Task brief
Where does the word "たいみんぐ" show up in the data? Please find each such line and copy it.

Task inputs
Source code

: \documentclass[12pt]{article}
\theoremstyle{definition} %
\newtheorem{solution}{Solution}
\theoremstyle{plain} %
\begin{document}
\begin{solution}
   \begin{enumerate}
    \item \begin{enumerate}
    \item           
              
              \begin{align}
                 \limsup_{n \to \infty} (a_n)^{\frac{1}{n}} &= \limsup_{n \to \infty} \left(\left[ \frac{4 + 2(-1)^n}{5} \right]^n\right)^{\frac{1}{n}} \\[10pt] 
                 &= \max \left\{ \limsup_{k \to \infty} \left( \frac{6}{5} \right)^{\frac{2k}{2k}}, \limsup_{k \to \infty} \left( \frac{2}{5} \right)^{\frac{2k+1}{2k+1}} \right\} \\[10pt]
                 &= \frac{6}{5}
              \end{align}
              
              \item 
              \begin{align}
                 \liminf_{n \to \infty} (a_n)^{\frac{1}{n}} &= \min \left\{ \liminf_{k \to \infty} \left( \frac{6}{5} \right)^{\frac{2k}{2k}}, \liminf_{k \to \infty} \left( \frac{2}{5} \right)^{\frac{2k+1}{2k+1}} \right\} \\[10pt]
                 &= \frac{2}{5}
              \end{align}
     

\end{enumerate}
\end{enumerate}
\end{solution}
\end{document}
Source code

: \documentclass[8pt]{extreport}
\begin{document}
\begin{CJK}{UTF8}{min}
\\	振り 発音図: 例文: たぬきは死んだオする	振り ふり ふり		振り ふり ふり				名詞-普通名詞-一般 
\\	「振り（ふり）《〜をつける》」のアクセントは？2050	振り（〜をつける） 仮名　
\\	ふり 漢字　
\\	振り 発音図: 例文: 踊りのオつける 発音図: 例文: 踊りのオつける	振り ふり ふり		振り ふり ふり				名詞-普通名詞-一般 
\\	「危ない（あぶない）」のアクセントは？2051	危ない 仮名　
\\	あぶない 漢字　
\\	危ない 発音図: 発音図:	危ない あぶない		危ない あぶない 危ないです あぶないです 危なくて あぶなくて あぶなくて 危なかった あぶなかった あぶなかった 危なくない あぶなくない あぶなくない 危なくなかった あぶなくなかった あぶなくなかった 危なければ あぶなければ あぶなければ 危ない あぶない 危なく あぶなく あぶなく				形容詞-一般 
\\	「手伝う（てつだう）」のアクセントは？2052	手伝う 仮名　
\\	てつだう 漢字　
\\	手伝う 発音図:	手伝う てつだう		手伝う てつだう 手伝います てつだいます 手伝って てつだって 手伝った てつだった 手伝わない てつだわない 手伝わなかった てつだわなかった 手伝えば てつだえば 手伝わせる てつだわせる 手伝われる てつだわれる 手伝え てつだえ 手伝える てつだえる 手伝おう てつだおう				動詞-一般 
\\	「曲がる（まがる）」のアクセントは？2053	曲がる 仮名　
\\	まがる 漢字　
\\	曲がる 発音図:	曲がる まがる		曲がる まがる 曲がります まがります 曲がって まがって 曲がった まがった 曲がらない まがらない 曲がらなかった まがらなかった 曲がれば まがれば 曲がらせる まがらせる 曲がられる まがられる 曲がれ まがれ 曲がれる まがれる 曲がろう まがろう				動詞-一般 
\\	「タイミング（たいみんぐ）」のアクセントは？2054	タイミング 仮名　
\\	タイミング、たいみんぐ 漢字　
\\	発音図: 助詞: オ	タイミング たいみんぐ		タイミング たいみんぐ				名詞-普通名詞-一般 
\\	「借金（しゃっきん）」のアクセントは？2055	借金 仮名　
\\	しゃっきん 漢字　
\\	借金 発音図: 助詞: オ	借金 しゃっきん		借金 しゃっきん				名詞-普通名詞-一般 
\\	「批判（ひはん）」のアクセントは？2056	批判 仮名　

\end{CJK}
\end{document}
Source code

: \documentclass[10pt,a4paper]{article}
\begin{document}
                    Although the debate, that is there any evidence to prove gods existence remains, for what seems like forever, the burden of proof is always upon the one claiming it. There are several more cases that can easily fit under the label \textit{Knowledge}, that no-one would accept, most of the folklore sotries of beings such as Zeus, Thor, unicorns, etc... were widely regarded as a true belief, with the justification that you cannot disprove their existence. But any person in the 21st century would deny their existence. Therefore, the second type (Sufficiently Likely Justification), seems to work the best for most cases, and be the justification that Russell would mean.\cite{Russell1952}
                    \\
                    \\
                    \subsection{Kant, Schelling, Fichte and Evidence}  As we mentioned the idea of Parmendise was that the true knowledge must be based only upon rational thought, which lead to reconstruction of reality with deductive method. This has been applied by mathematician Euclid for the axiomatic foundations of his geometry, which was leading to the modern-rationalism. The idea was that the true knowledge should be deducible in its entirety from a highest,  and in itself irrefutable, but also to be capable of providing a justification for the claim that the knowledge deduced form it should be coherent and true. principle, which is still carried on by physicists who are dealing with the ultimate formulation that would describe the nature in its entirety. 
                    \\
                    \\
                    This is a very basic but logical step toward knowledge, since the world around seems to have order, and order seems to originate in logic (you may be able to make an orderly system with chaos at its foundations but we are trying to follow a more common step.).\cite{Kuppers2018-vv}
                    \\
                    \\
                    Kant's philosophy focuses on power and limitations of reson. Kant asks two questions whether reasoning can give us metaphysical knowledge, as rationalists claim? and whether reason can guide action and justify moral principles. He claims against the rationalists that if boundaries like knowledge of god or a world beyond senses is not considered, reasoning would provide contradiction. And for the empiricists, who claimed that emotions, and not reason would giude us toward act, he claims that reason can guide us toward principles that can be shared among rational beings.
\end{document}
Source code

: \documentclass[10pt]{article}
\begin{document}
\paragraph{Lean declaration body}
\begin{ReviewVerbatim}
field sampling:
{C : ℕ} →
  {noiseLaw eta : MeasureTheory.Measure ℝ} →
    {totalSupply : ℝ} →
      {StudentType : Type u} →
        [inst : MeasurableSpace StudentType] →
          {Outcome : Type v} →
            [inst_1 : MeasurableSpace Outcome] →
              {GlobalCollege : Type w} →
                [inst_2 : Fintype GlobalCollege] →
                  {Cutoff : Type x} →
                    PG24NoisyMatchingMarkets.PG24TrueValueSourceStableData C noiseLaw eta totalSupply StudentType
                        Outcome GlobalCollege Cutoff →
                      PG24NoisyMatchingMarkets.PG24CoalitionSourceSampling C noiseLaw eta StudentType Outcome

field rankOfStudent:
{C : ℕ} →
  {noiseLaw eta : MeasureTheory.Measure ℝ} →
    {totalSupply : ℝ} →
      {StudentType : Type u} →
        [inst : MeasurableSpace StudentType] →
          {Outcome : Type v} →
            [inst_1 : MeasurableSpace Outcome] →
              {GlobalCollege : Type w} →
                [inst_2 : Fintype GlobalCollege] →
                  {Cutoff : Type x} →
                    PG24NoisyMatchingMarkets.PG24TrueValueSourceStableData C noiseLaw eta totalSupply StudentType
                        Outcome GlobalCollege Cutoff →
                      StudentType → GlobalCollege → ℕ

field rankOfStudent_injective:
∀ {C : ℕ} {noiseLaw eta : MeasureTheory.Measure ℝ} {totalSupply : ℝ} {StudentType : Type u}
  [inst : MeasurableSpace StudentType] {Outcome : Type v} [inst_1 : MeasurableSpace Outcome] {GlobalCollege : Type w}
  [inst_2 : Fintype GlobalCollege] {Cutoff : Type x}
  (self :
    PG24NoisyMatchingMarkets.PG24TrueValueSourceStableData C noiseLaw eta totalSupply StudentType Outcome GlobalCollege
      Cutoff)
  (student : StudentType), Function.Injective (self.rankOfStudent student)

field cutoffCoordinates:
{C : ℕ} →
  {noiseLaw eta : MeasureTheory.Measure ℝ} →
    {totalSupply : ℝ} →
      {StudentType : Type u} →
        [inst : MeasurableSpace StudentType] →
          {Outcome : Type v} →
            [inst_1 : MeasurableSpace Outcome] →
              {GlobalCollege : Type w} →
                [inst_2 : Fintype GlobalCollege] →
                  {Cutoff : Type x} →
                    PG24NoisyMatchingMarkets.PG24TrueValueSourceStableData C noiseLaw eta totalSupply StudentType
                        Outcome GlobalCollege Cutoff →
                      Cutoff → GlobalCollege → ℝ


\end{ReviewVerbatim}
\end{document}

Reply
\\	「タイミング（たいみんぐ）」のアクセントは？2054	タイミング 仮名　
\\	タイミング、たいみんぐ 漢字　
\\	発音図: 助詞: オ	タイミング たいみんぐ		タイミング たいみんぐ				名詞-普通名詞-一般 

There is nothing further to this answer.